Impairment in Baroreflex Sensitivity in Recent-Onset Type 2 Diabetes Without Progression Over 5 Years.

机构信息

Institute for Clinical Diabetology, German Diabetes Center (DDZ), Leibniz Center for Diabetes Research at Heinrich Heine University, Düsseldorf, Germany.

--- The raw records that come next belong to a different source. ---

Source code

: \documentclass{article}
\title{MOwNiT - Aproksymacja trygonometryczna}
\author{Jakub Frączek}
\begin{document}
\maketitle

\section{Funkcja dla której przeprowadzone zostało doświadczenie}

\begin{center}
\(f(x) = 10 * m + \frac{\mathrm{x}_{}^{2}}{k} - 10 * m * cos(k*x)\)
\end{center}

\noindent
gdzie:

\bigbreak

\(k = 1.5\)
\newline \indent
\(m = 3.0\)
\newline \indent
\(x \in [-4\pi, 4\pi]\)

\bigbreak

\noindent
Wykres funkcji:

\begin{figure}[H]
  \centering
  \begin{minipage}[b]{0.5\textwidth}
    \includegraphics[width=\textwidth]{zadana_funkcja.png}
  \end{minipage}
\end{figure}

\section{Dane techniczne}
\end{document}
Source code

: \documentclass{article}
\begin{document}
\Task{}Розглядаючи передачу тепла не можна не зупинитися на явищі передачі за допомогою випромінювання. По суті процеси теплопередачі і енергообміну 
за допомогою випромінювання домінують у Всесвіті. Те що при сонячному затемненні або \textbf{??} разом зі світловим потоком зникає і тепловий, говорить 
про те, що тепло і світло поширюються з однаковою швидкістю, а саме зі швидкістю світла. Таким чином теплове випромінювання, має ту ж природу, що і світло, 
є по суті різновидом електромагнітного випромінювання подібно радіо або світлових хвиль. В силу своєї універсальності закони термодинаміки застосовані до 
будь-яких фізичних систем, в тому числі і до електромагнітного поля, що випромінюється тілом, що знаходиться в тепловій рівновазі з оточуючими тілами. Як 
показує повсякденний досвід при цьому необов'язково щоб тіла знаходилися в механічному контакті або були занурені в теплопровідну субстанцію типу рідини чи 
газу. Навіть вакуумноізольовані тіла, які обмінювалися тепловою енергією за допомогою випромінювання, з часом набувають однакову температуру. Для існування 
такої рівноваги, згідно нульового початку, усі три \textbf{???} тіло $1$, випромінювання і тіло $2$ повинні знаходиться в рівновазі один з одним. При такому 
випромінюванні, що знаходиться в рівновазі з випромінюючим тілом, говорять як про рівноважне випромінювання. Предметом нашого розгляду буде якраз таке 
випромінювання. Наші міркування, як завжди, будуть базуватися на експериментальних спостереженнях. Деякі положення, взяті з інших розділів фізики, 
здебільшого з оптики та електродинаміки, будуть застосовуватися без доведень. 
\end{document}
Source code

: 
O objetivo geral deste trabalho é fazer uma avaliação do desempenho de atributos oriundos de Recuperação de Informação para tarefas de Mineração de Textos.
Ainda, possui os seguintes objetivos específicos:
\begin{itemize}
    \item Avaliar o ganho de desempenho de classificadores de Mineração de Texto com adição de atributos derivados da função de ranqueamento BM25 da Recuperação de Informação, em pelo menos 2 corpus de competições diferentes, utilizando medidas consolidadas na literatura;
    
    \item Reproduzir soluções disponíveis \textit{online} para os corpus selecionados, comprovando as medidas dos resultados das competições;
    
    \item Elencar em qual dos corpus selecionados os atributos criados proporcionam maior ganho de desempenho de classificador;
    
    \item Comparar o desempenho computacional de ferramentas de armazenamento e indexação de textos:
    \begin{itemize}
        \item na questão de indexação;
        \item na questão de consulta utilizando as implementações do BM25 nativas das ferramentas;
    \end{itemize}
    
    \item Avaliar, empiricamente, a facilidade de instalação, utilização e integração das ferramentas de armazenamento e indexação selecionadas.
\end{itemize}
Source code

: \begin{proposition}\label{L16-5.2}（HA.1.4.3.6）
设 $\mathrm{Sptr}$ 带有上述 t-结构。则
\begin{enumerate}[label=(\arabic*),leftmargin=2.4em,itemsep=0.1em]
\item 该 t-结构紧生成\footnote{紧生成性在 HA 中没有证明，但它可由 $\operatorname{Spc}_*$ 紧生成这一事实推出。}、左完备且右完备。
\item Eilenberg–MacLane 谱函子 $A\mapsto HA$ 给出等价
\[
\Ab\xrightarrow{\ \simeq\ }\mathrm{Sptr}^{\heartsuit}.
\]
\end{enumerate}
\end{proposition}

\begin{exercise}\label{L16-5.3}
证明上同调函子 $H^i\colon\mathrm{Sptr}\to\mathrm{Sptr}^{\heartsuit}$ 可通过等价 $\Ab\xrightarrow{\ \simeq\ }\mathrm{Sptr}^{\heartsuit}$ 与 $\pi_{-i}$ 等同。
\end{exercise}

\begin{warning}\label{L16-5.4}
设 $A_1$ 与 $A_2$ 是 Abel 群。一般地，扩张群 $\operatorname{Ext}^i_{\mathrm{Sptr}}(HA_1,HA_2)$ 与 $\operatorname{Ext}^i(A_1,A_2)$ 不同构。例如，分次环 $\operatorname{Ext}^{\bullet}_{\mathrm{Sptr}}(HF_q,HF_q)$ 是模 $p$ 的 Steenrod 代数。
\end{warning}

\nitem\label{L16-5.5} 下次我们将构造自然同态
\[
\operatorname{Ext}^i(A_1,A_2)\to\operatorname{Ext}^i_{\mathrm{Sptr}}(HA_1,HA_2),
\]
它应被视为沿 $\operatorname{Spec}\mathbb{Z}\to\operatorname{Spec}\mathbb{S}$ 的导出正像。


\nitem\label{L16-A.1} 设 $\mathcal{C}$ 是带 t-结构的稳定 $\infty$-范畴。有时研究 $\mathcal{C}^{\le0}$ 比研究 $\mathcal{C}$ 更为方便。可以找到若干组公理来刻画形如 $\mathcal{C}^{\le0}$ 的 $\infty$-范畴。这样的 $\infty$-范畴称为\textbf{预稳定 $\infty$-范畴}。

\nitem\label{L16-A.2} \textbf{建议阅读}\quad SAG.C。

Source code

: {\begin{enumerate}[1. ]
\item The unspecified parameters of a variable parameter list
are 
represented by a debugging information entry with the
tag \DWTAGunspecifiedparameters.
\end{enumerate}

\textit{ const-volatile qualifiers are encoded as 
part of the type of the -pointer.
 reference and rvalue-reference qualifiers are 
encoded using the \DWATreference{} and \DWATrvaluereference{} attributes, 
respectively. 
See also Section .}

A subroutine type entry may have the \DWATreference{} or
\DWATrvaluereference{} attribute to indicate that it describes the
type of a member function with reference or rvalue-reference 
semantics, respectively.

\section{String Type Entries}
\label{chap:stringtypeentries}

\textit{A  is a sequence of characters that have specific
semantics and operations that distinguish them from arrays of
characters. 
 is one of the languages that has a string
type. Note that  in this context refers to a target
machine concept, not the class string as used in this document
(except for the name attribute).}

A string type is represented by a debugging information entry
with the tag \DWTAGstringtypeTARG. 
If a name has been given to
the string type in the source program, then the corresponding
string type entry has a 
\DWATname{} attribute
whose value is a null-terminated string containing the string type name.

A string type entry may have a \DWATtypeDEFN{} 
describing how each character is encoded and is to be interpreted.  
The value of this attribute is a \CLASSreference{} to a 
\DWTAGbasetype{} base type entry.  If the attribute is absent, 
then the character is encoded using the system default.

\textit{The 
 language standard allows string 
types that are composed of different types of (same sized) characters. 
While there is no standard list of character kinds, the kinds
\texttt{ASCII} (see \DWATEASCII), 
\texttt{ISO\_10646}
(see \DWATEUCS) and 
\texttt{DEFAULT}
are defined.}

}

German Center for Diabetes Research (DZD), München-Neuherberg, Germany.

出版信息

Diabetes. 2020 May;69(5):1011-1019. doi: 10.2337/db19-0990. Epub 2020 Feb 21.

DOI:10.2337/db19-0990
PMID:32086289
Abstract

Impaired baroreflex sensitivity (BRS) predicts cardiovascular mortality and is prevalent in long-term diabetes. We determined spontaneous BRS in patients with recent-onset diabetes and its temporal sequence over 5 years by recording beat-to-beat blood pressure and R-R intervals over 10 min. Four time domain and four frequency domain BRS indices were computed in participants from the German Diabetes Study baseline cohort with recent-onset type 1/type 2 diabetes ( = 206/381) and age-matched glucose-tolerant control subjects (control 1/control 2: = 65/83) and subsets of consecutive participants with type 1/type 2 diabetes who reached the 5-year follow-up ( = 84/137). Insulin sensitivity (M-value) was determined using a hyperinsulinemic-euglycemic clamp. After appropriate adjustment, three frequency domain BRS indices were reduced in type 2 diabetes compared with control 2 and were positively associated with the M-value and inversely associated with fasting glucose and HbA ( < 0.05), whereas BRS was preserved in type 1 diabetes. After 5 years, a decrease in one and four BRS indices was observed in patients with type 1 and type 2 diabetes, respectively ( < 0.05), which was explained by the physiologic age-dependent decline. Unlike patients with well-controlled recent-onset type 1 diabetes, those with type 2 diabetes show early baroreflex dysfunction, likely due to insulin resistance and hyperglycemia, albeit without progression over 5 years.

摘要

自主神经血压调节功能受损(BRS)可预测心血管死亡率,并且在长期糖尿病中较为常见。我们通过记录 10 分钟的血压和 R-R 间期,确定了近期发病的糖尿病患者的自主 BRS 及其在 5 年内的时间序列。在德国糖尿病研究的基线队列中,有近期发病的 1 型/2 型糖尿病患者(=206/381)和年龄匹配的糖耐量正常对照者(对照 1/对照 2:=65/83),以及连续的 1 型/2 型糖尿病患者亚组(=84/137)进行了 4 个时域和 4 个频域 BRS 指数的计算,这些患者达到了 5 年的随访。使用高胰岛素正葡萄糖钳夹法测定胰岛素敏感性(M 值)。经过适当调整,与对照 2 相比,2 型糖尿病患者的 3 个频域 BRS 指数降低,与 M 值呈正相关,与空腹血糖和 HbA 呈负相关(<0.05),而 1 型糖尿病的 BRS 则保持不变。5 年后,1 型和 2 型糖尿病患者分别观察到一个和四个 BRS 指数下降(<0.05),这与生理年龄相关的下降有关。与血糖控制良好的近期发病 1 型糖尿病患者不同,2 型糖尿病患者表现出早期的压力反射功能障碍,可能与胰岛素抵抗和高血糖有关,但在 5 年内没有进展。